Tuesday, January 29, 2013

Judge Posner Excludes Reasonable Royalty Calculation Based on “At Risk Profits” Instead of Cost of Noninfringing Substitute

The court granted in part defendant's motion to exclude testimony from plaintiffs' damages expert to the extent such testimony was based on the calculation of defendant’s “at risk” profits. "[Defendant] would not have paid a royalty higher than the cost to it of switching to a noninfringing substitute . . . or otherwise reworking its manufacturing process to avoid making the infringing [product]. . . . Maybe there’s no perfect substitute for the patented invention (or something quite like it). . . . But even if there is no perfect substitute, this by itself would not allow the estimation of a reasonable royalty. For that royalty would depend on the cost, in higher production costs and loss of business to competitors, of the best imperfect substitute; and [plaintiffs' expert] offered no evidence about either cost.

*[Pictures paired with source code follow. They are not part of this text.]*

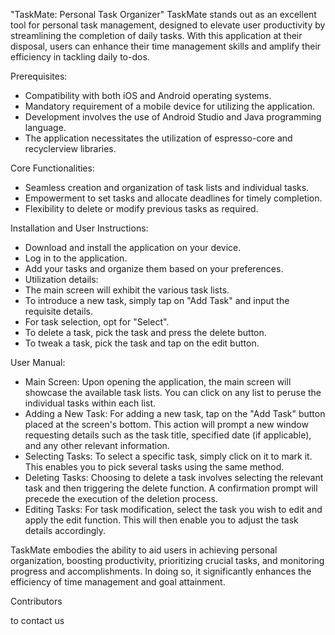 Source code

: "TaskMate: Personal Task Organizer"
TaskMate stands out as an excellent tool for personal task management, designed to elevate user productivity by streamlining the completion of daily tasks. With this application at their disposal, users can enhance their time management skills and amplify their efficiency in tackling daily to-dos.

Prerequisites:
   -  Compatibility with both iOS and Android operating systems.
   -  Mandatory requirement of a mobile device for utilizing the application.
   -  Development involves the use of Android Studio and Java programming language.
   -  The application necessitates the utilization of espresso-core and recyclerview libraries.
     
Core Functionalities:
   - Seamless creation and organization of task lists and individual tasks.
   -  Empowerment to set tasks and allocate deadlines for timely completion.
   -  Flexibility to delete or modify previous tasks as required.

Installation and User Instructions:
   - Download and install the application on your device.
   - Log in to the application.
   - Add your tasks and organize them based on your preferences.
   - Utilization details:
   - The main screen will exhibit the various task lists.
   - To introduce a new task, simply tap on "Add Task" and input the requisite details.
   - For task selection, opt for "Select".
   - To delete a task, pick the task and press the delete button.
   - To tweak a task, pick the task and tap on the edit button.

User Manual:
   - Main Screen:
Upon opening the application, the main screen will showcase the available task lists. You can click on any list to peruse the individual tasks within each list.
   -  Adding a New Task:
For adding a new task, tap on the "Add Task" button placed at the screen's bottom. This action will prompt a new window requesting details such as the task title, specified date (if applicable), and any other relevant information.
   - Selecting Tasks:
To select a specific task, simply click on it to mark it. This enables you to pick several tasks using the same method.
   - Deleting Tasks:
Choosing to delete a task involves selecting the relevant task and then triggering the delete function. A confirmation prompt will precede the execution of the deletion process.
   -  Editing Tasks:
For task modification, select the task you wish to edit and apply the edit function. This will then enable you to adjust the task details accordingly.

TaskMate embodies the ability to aid users in achieving personal organization, boosting productivity, prioritizing crucial tasks, and monitoring progress and accomplishments. In doing so, it significantly enhances the efficiency of time management and goal attainment.

Contributors


to contact us


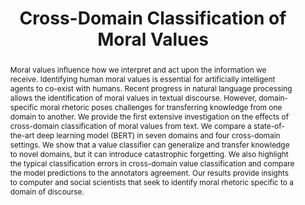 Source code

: ---
title: Cross-Domain Classification of Moral Values
journal: NAACL-HLT
authors:
- Enrico Liscio
- Alin Dondera
- Andrei Geadau
- C. Jonker
- Pradeep K. Murukannaiah 
abstract: 'Moral values influence how we interpret and act upon the information we receive. Identifying human moral values is essential for artificially intelligent agents to co-exist with humans. Recent progress in natural language processing allows the identification of moral values in textual discourse. However, domain-specific moral rhetoric poses challenges for transferring knowledge from one domain to another. We provide the first extensive investigation on the effects of cross-domain classification of moral values from text. We compare a state-of-the-art deep learning model (BERT) in seven domains and four cross-domain settings. We show that a value classifier can generalize and transfer knowledge to novel domains, but it can introduce catastrophic forgetting. We also highlight the typical classification errors in cross-domain value classification and compare the model predictions to the annotators agreement. Our results provide insights to computer and social scientists that seek to identify moral rhetoric specific to a domain of discourse.'
--- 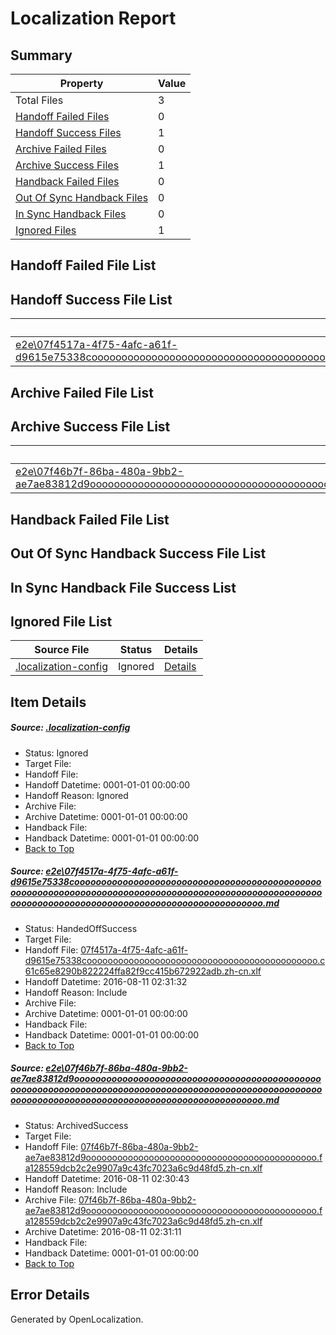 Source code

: # <a name='report-top'></a> Localization Report

## Summary
 Property | Value 
 -------- | ----- 
 Total Files | 3
[ Handoff Failed Files ](#handoff-failed-list)| 0
[ Handoff Success Files ](#handoff-success-list)| 1
[ Archive Failed Files ](#archive-failed-list)| 0
[ Archive Success Files ](#archive-success-list)| 1
[ Handback Failed Files ](#handback-failed-list)| 0
[ Out Of Sync Handback Files ](#outofsync-handback-success-list)| 0
[ In Sync Handback Files ](#insync-handback-success-list)| 0
[ Ignored Files ](#ignored-list)| 1

## <a name='handoff-failed-list'></a> Handoff Failed File List

## <a name='handoff-success-list'></a> Handoff Success File List
 Source File | Status | Details 
 ----------- | ------ | ------- 
 [e2e\07f4517a-4f75-4afc-a61f-d9615e75338cooooooooooooooooooooooooooooooooooooooooooooooooooooooooooooooooooooooooooooooooooooooooooooooooooooooooooooooooooooooooooooooooooooooooooooooooooooooo.md](https://github.com/OpenLocalizationTestOrg/oltest/blob/bab6088d4c3a903898c790f86fbcf836efc35ddc/e2e/07f4517a-4f75-4afc-a61f-d9615e75338cooooooooooooooooooooooooooooooooooooooooooooooooooooooooooooooooooooooooooooooooooooooooooooooooooooooooooooooooooooooooooooooooooooooooooooooooooooooo.md) | HandedOffSuccess | [Details](#66467387c152e014c755af6e66da45dfeb50f1e01)

## <a name='archive-failed-list'></a> Archive Failed File List

## <a name='archive-success-list'></a> Archive Success File List
 Source File | Status | Details 
 ----------- | ------ | ------- 
 [e2e\07f46b7f-86ba-480a-9bb2-ae7ae83812d9ooooooooooooooooooooooooooooooooooooooooooooooooooooooooooooooooooooooooooooooooooooooooooooooooooooooooooooooooooooooooooooooooooooooooooooooooooooooo.md](https://github.com/OpenLocalizationTestOrg/oltest/blob/e71b12414be5d26712f8f7e201dfaf5dc3ad9a9a/e2e/07f46b7f-86ba-480a-9bb2-ae7ae83812d9ooooooooooooooooooooooooooooooooooooooooooooooooooooooooooooooooooooooooooooooooooooooooooooooooooooooooooooooooooooooooooooooooooooooooooooooooooooooo.md) | ArchivedSuccess | [Details](#073466c306a96fdb72e37c5fe8786319198f6b3f2)

## <a name='handback-failed-list'></a> Handback Failed File List

## <a name='outofsync-handback-success-list'></a> Out Of Sync Handback Success File List

## <a name='insync-handback-success-list'></a> In Sync Handback File Success List

## <a name='ignored-list'></a> Ignored File List
 Source File | Status | Details 
 ----------- | ------ | ------- 
 [.localization-config](https://github.com/OpenLocalizationTestOrg/oltest/blob/bab6088d4c3a903898c790f86fbcf836efc35ddc/.localization-config) | Ignored | [Details](#3d4f252ac210baf56311d7e97dcc2db10974dbd20)

## Item Details
##### <a name='3d4f252ac210baf56311d7e97dcc2db10974dbd20'></a> Source: [.localization-config](https://github.com/OpenLocalizationTestOrg/oltest/blob/bab6088d4c3a903898c790f86fbcf836efc35ddc/.localization-config)
* Status: Ignored
* Target File: 
* Handoff File: 
* Handoff Datetime: 0001-01-01 00:00:00
* Handoff Reason: Ignored
* Archive File: 
* Archive Datetime: 0001-01-01 00:00:00
* Handback File: 
* Handback Datetime: 0001-01-01 00:00:00
* [Back to Top](#report-top)

##### <a name='66467387c152e014c755af6e66da45dfeb50f1e01'></a> Source: [e2e\07f4517a-4f75-4afc-a61f-d9615e75338cooooooooooooooooooooooooooooooooooooooooooooooooooooooooooooooooooooooooooooooooooooooooooooooooooooooooooooooooooooooooooooooooooooooooooooooooooooooo.md](https://github.com/OpenLocalizationTestOrg/oltest/blob/bab6088d4c3a903898c790f86fbcf836efc35ddc/e2e/07f4517a-4f75-4afc-a61f-d9615e75338cooooooooooooooooooooooooooooooooooooooooooooooooooooooooooooooooooooooooooooooooooooooooooooooooooooooooooooooooooooooooooooooooooooooooooooooooooooooo.md)
* Status: HandedOffSuccess
* Target File: 
* Handoff File: [07f4517a-4f75-4afc-a61f-d9615e75338coooooooooooooooooooooooooooooooooooooooooooo.c61c65e8290b822224ffa82f9cc415b672922adb.zh-cn.xlf](https://github.com/OpenLocalizationTestOrg/olhandoff-e2e/blob/57ec775053cb39ce03066ceefc67c1e82c7f8922/ol-handoff/OpenLocalizationTestOrg/ol-test-zhcn/ci/ht/07f4517a-4f75-4afc-a61f-d9615e75338coooooooooooooooooooooooooooooooooooooooooooo.c61c65e8290b822224ffa82f9cc415b672922adb.zh-cn.xlf)
* Handoff Datetime: 2016-08-11 02:31:32
* Handoff Reason: Include
* Archive File: 
* Archive Datetime: 0001-01-01 00:00:00
* Handback File: 
* Handback Datetime: 0001-01-01 00:00:00
* [Back to Top](#report-top)

##### <a name='073466c306a96fdb72e37c5fe8786319198f6b3f2'></a> Source: [e2e\07f46b7f-86ba-480a-9bb2-ae7ae83812d9ooooooooooooooooooooooooooooooooooooooooooooooooooooooooooooooooooooooooooooooooooooooooooooooooooooooooooooooooooooooooooooooooooooooooooooooooooooooo.md](https://github.com/OpenLocalizationTestOrg/oltest/blob/e71b12414be5d26712f8f7e201dfaf5dc3ad9a9a/e2e/07f46b7f-86ba-480a-9bb2-ae7ae83812d9ooooooooooooooooooooooooooooooooooooooooooooooooooooooooooooooooooooooooooooooooooooooooooooooooooooooooooooooooooooooooooooooooooooooooooooooooooooooo.md)
* Status: ArchivedSuccess
* Target File: 
* Handoff File: [07f46b7f-86ba-480a-9bb2-ae7ae83812d9oooooooooooooooooooooooooooooooooooooooooooo.fa128559dcb2c2e9907a9c43fc7023a6c9d48fd5.zh-cn.xlf](https://github.com/OpenLocalizationTestOrg/olhandoff-e2e/blob/53e75427c2649ddcd16a2c95c236eeb322fb3491/ol-handoff/OpenLocalizationTestOrg/ol-test-zhcn/ci/ht/07f46b7f-86ba-480a-9bb2-ae7ae83812d9oooooooooooooooooooooooooooooooooooooooooooo.fa128559dcb2c2e9907a9c43fc7023a6c9d48fd5.zh-cn.xlf)
* Handoff Datetime: 2016-08-11 02:30:43
* Handoff Reason: Include
* Archive File: [07f46b7f-86ba-480a-9bb2-ae7ae83812d9oooooooooooooooooooooooooooooooooooooooooooo.fa128559dcb2c2e9907a9c43fc7023a6c9d48fd5.zh-cn.xlf](https://github.com/OpenLocalizationTestOrg/olhandoff-e2e/blob/8ba5e4b952e0e2ab3b31b722f041532a0771eb9f/ol-archive/OpenLocalizationTestOrg/ol-test-zhcn/ci/ht/07f46b7f-86ba-480a-9bb2-ae7ae83812d9oooooooooooooooooooooooooooooooooooooooooooo.fa128559dcb2c2e9907a9c43fc7023a6c9d48fd5.zh-cn.xlf)
* Archive Datetime: 2016-08-11 02:31:11
* Handback File: 
* Handback Datetime: 0001-01-01 00:00:00
* [Back to Top](#report-top)


## Error Details

Generated by OpenLocalization.
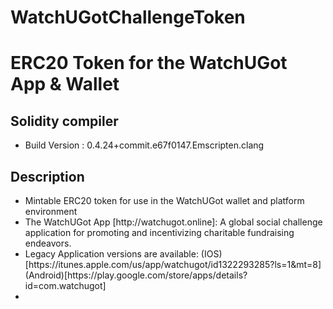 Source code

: # WatchUGotChallengeToken
<h1>ERC20 Token for the WatchUGot App & Wallet</h1>
<h2>Solidity compiler</h2>
<ul>
  <li>Build Version : 0.4.24+commit.e67f0147.Emscripten.clang</li>
</ul>
<h2>Description</h2>
<ul>
  <li>Mintable ERC20 token for use in the WatchUGot wallet and platform environment</li>
  <li>The WatchUGot App [http://watchugot.online]: A global social challenge application for promoting and incentivizing charitable fundraising endeavors.</li>
  <li>Legacy Application versions are available: (IOS)[https://itunes.apple.com/us/app/watchugot/id1322293285?ls=1&mt=8] (Android)[https://play.google.com/store/apps/details?id=com.watchugot]<li>

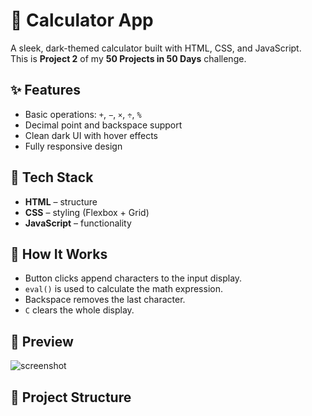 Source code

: # 🔢 Calculator App

A sleek, dark-themed calculator built with HTML, CSS, and JavaScript.  
This is **Project 2** of my **50 Projects in 50 Days** challenge.

## ✨ Features

- Basic operations: `+`, `−`, `×`, `÷`, `%`
- Decimal point and backspace support
- Clean dark UI with hover effects
- Fully responsive design

## 🚀 Tech Stack

- **HTML** – structure
- **CSS** – styling (Flexbox + Grid)
- **JavaScript** – functionality

## 🧠 How It Works

- Button clicks append characters to the input display.
- `eval()` is used to calculate the math expression.
- Backspace removes the last character.
- `C` clears the whole display.

## 📸 Preview

![screenshot](preview.png)

## 📁 Project Structure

In fact she based her calculation of a maximum reasonable royalty not on costs, but on the maximum profits of [defendant] that she deemed at risk if [it] didn’t get a license from [plaintiff]. . . . She has not used a reasonable methodology to calculate the plaintiffs’ damages by reference to [two licenses from settlements], or profits at risk, or to assess the cost of noninfringing alternatives. [One of plaintiff's nonexclusive licenses], however, remains a possible basis for estimating a reasonable royalty for a license to [defendant]. She may testify to that, and also to general principles of patent damages."

Brandeis University, et. al. v. East Side Ovens, Inc., et. al., 1-12-cv-01508 (ILND January 18, 2013, Order) (Posner, C.J.).